WORK ITEM: Wherever the word "your" turns up in a line of the entries, copy that line.

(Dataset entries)
·····
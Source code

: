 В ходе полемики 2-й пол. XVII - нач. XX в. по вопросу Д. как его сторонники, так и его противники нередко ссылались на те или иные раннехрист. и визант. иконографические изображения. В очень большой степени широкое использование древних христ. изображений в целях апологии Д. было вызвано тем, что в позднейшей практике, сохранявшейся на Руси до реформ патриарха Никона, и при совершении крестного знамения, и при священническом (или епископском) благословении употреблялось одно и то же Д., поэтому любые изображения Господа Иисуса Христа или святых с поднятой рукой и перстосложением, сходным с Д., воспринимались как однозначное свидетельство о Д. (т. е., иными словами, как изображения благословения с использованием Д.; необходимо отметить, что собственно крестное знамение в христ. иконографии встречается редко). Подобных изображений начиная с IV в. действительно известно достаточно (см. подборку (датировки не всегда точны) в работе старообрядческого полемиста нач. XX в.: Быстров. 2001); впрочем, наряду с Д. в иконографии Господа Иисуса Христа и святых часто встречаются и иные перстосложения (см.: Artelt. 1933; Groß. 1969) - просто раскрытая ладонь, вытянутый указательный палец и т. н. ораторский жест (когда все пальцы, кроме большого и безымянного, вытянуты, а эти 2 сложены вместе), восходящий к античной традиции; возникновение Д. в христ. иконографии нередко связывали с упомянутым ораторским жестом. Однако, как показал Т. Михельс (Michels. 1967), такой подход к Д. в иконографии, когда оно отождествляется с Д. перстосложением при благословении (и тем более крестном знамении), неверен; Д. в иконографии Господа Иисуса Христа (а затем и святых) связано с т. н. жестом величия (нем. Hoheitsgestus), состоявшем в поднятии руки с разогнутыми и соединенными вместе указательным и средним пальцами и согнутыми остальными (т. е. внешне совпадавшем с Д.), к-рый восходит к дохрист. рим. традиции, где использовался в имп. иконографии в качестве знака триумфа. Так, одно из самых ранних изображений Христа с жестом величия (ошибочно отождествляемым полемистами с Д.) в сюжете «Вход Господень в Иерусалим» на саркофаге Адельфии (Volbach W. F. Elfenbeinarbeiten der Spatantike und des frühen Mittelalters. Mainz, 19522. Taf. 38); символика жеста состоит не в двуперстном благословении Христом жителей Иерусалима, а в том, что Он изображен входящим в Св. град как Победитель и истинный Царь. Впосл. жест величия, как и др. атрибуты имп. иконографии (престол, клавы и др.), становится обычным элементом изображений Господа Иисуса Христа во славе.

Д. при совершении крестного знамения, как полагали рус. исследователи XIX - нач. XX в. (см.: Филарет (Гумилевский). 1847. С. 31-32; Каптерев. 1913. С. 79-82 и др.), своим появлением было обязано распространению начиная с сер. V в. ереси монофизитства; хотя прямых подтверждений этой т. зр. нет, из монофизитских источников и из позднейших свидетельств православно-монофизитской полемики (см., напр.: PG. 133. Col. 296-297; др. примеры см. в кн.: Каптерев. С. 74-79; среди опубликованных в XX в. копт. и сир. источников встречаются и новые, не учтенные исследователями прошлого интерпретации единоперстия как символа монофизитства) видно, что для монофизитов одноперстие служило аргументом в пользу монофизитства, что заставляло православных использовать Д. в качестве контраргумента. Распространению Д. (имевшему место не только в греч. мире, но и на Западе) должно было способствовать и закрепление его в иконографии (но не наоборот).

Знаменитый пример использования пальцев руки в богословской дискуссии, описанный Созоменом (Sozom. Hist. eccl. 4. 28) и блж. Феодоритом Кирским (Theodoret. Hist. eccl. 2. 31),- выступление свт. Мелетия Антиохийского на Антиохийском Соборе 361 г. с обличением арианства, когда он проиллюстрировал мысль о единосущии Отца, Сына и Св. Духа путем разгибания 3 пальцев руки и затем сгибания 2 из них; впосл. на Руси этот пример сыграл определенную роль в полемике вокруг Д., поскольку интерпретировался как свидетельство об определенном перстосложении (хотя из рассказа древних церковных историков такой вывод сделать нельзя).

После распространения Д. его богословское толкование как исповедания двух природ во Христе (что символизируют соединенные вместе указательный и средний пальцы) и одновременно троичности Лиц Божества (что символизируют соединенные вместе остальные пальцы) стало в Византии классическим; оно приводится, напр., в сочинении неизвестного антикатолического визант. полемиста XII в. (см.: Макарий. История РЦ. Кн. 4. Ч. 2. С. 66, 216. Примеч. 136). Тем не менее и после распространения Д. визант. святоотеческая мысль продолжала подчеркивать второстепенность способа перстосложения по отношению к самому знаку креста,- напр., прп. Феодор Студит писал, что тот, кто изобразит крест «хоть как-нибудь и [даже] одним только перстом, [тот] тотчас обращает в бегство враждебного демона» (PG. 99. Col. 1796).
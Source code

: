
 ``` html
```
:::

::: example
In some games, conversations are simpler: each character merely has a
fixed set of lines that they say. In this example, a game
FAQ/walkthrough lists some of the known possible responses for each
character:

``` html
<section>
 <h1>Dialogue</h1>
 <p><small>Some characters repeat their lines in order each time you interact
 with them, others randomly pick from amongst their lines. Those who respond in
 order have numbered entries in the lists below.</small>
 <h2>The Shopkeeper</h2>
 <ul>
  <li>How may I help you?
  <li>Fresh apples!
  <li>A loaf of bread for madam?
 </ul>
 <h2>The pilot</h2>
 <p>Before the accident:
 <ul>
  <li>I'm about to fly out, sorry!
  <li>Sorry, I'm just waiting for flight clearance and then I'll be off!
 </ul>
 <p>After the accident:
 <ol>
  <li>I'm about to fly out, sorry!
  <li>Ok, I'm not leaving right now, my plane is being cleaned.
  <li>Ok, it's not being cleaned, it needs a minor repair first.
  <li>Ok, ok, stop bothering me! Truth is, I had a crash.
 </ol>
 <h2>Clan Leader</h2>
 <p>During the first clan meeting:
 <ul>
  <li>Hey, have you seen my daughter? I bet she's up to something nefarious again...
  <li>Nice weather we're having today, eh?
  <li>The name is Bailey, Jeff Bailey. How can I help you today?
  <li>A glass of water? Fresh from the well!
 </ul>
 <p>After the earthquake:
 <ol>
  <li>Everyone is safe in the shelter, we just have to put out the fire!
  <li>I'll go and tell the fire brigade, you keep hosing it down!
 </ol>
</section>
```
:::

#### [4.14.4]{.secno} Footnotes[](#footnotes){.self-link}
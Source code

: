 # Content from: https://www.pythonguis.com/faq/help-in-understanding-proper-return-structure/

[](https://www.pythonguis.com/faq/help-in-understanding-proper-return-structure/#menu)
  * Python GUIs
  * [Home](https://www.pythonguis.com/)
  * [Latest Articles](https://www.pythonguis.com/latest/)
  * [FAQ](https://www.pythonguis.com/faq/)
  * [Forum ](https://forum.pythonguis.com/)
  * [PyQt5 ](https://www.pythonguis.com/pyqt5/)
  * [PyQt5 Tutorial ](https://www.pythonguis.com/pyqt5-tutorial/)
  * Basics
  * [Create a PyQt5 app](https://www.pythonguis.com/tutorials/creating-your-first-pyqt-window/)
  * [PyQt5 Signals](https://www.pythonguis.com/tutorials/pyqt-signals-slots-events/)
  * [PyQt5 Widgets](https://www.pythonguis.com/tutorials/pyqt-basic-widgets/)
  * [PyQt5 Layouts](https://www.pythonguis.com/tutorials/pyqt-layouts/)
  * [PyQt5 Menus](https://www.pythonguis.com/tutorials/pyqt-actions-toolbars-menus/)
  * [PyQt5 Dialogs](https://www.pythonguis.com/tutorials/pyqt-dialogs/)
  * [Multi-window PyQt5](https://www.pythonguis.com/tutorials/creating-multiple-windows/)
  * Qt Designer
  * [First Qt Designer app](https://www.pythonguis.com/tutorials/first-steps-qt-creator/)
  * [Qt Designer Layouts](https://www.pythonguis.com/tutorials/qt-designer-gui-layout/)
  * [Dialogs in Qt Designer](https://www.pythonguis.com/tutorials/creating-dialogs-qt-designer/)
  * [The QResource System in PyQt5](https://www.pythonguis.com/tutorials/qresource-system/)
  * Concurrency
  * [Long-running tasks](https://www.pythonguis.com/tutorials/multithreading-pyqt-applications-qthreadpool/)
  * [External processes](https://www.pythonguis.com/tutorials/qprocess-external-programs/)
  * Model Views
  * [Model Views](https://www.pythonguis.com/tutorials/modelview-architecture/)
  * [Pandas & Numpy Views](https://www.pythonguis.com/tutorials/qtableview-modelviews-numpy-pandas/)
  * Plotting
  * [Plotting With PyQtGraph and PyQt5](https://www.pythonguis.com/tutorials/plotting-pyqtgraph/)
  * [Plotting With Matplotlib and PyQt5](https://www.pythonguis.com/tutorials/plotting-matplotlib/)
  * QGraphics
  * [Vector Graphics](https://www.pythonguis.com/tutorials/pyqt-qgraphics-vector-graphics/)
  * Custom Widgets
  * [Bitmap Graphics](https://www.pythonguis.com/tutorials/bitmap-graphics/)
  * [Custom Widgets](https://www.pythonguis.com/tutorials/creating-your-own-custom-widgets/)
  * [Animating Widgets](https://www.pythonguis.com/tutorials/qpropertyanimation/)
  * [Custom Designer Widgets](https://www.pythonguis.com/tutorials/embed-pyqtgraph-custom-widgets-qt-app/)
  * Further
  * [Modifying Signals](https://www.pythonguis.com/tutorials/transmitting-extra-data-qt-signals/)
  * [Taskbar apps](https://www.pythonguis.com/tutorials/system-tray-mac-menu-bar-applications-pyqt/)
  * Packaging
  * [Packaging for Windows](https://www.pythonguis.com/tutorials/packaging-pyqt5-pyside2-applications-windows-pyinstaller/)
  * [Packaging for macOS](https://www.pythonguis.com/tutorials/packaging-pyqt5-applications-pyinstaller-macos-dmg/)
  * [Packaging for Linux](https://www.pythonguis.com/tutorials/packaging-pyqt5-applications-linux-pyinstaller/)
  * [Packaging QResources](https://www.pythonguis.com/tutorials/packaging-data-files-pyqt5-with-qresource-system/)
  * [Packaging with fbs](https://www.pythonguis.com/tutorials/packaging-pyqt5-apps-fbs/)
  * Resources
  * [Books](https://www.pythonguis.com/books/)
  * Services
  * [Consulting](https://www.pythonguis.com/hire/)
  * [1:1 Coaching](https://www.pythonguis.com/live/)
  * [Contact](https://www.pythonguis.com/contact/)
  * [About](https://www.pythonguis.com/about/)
·····
ANSWER FOR THE TASK:
  * [Create a PyQt5 app](https://www.pythonguis.com/tutorials/creating-your-first-pyqt-window/)
  * [Custom Widgets](https://www.pythonguis.com/tutorials/creating-your-own-custom-widgets/)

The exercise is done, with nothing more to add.